= Rhonda Garelick =

American author and academic

Rhonda K. Garelick is an American professor and author. She is currently a professor of English with a special joint appointment in the Hixson-Lied College of Fine and Performing Arts. She is the founder and director of the Interdisciplinary Arts Symposium based in the Hixson-Lied College. She is the founding director of the Interdisciplinary Institute for Public Humanities at Hofstra University, where she is also the John Cranford Adams Distinguished Professor of Literature. She is a scholar of performance, fashion, literature, visual arts, and cultural politics.

==Biography==
She received her doctorate, masters, and bachelor's degrees in French and comparative literature from Yale University, doing graduate work at the University of Paris/VII afterwards. She has spent several years as a research strategy consultant to industries including but not limited to, fashion, television, and journalism. She has taught at Yale University, University of Colorado Boulder, Columbia University, Connecticut College, and the University of Nebraska–Lincoln.

She is the author of the novel Mademoiselle: Coco Chanel and the Pulse of History, published in 2014. She was the 2010 winner for publication design from the American Alliance of Museums for her book Fabulous Harlequin: ORLAN and the Patchwork Self, which was also named a 2011 Book of Critical Interest by Critical Inquiry. She also co-edited a special, double issue of Southwest Review, entitled "Performance as Style/Style as Performance", which was named a "Notable Special Issue" in The Best American Essays. Her pieces have been in the New York Times, New York Newsday, the International Herald Tribune, and the Sydney Morning Herald, as well as several literary journals, critical anthologies, and museum catalogs.

She has received rewards from the National Endowment for the Humanities, The Whiting Foundation, The Getty Research Institute, The American Council of Learned Societies, The Dedalus Foundation, The American Association of University Women, and the French Government. In 2006 she received a Guggenheim Foundation Fellowship.

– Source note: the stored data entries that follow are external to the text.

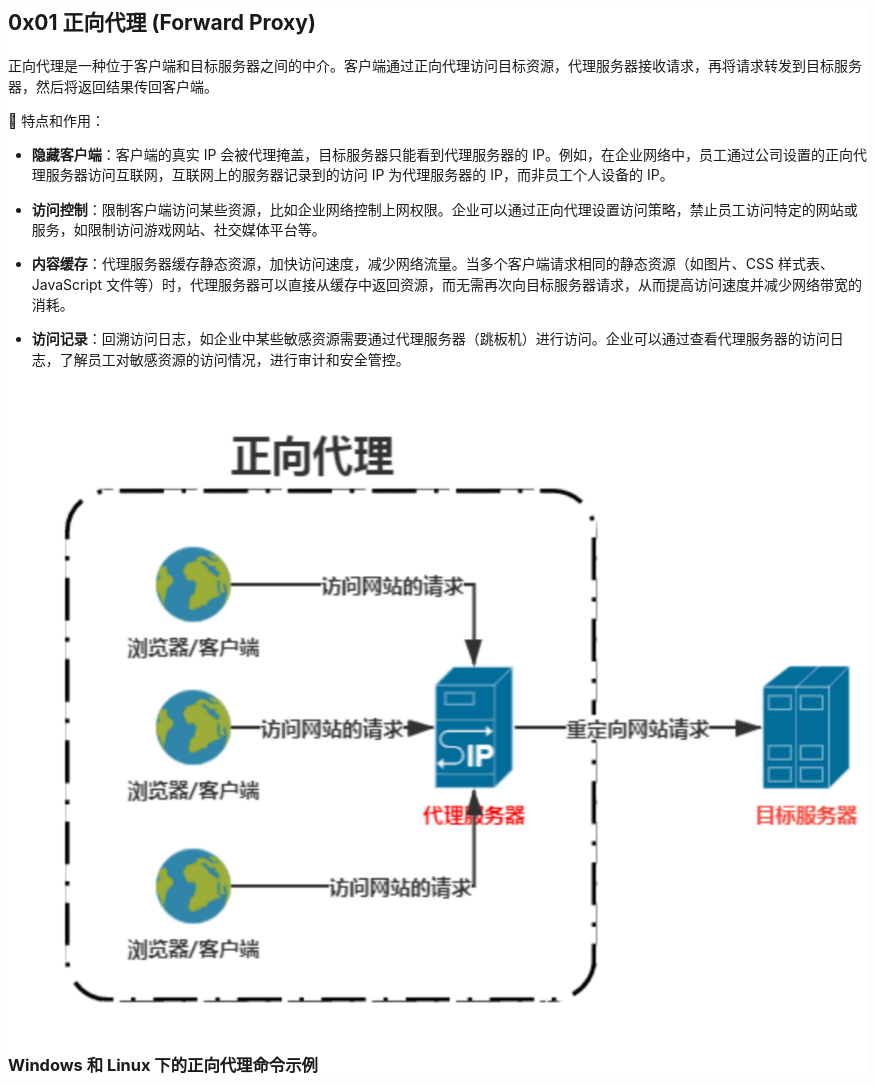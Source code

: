 ## 0x01 正向代理 (Forward Proxy)

正向代理是一种位于客户端和目标服务器之间的中介。客户端通过正向代理访问目标资源，代理服务器接收请求，再将请求转发到目标服务器，然后将返回结果传回客户端。

🌟 特点和作用：

- **隐藏客户端**：客户端的真实 IP 会被代理掩盖，目标服务器只能看到代理服务器的 IP。例如，在企业网络中，员工通过公司设置的正向代理服务器访问互联网，互联网上的服务器记录到的访问 IP 为代理服务器的 IP，而非员工个人设备的 IP。

- **访问控制**：限制客户端访问某些资源，比如企业网络控制上网权限。企业可以通过正向代理设置访问策略，禁止员工访问特定的网站或服务，如限制访问游戏网站、社交媒体平台等。

- **内容缓存**：代理服务器缓存静态资源，加快访问速度，减少网络流量。当多个客户端请求相同的静态资源（如图片、CSS 样式表、JavaScript 文件等）时，代理服务器可以直接从缓存中返回资源，而无需再次向目标服务器请求，从而提高访问速度并减少网络带宽的消耗。

- **访问记录**：回溯访问日志，如企业中某些敏感资源需要通过代理服务器（跳板机）进行访问。企业可以通过查看代理服务器的访问日志，了解员工对敏感资源的访问情况，进行审计和安全管控。

  ![image-20250805101621968](Shell.assets/image-20250805101621968.png)

### Windows 和 Linux 下的正向代理命令示例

Garelick's literary piece, Electric Salome: Love Fuller's Performance of Modernism, which was published by Princeton University Press in 2007, was deemed a "vibrant and scholarly text" which examines Loie Fuller's contribution to the development of modernist dance and drama performance at the beginning of the twentieth century. Garelick examines the profession of Fuller, who was an untrained American dancer with a background in cabaret and burlesque. Love established a unique career in dance in Paris, which she retained for approximately three decades, from 1892 to her death in 1928. Garelick closely examined and published the extraordinary life and works of Fuller, including her lively life, and her ability to live openly as a lesbian in Paris. She showed persuasive skill in placing Fuller in a range of contemporary contextual standards. Garelick incorporated this by highlighting Fuller's immersion into the study of new, imaginative lighting designs and projections, which brought her into close contact with modern innovations, specifically in medical science, cinema, and the use of phosphorescent lighting. Loie quickly absorbed an electric range of innovations and used them in her stagecraft. To exemplify, Garelick writes "When [Thomas] Edison placed her hand inside the machine [a fluoroscope] she was thrilled to see her flesh turn translucent, to see her body's solidity dissolve. She imagined at once a theatrical application"(39). Throughout the book, Garelick calls Fuller's actions "disingenuous" due to her statements and methods conflicting with her behaviors. Despite this, Fuller always vowed her carefully crafted stage creations were based on good fortune. She also continuously insisted her findings were accidental in nature. Fuller spent much time exploring human nature, sexual drives, the relationship between illusion and reality, and the transformation of the body through mechanized means.

== Publications ==
- Garelick, Rhonda K. (1998). "Rising Star: Dandyism, Gender, and Performance in the Fin de siècle"
- Garelick, Rhonda K. (2007). "Electric Salome: Loie Fuller's Performance of Modernism"
- Garelick, Rhonda K. (2015). "Mademoiselle: Coco Chanel and the Pulse of History"
- Garelick, Rhonda. "Forever Twiggy: The face of London in the 1960s is living her best life at the age of 77". The New York Times, September 16, 2026, updated September 17, 2026.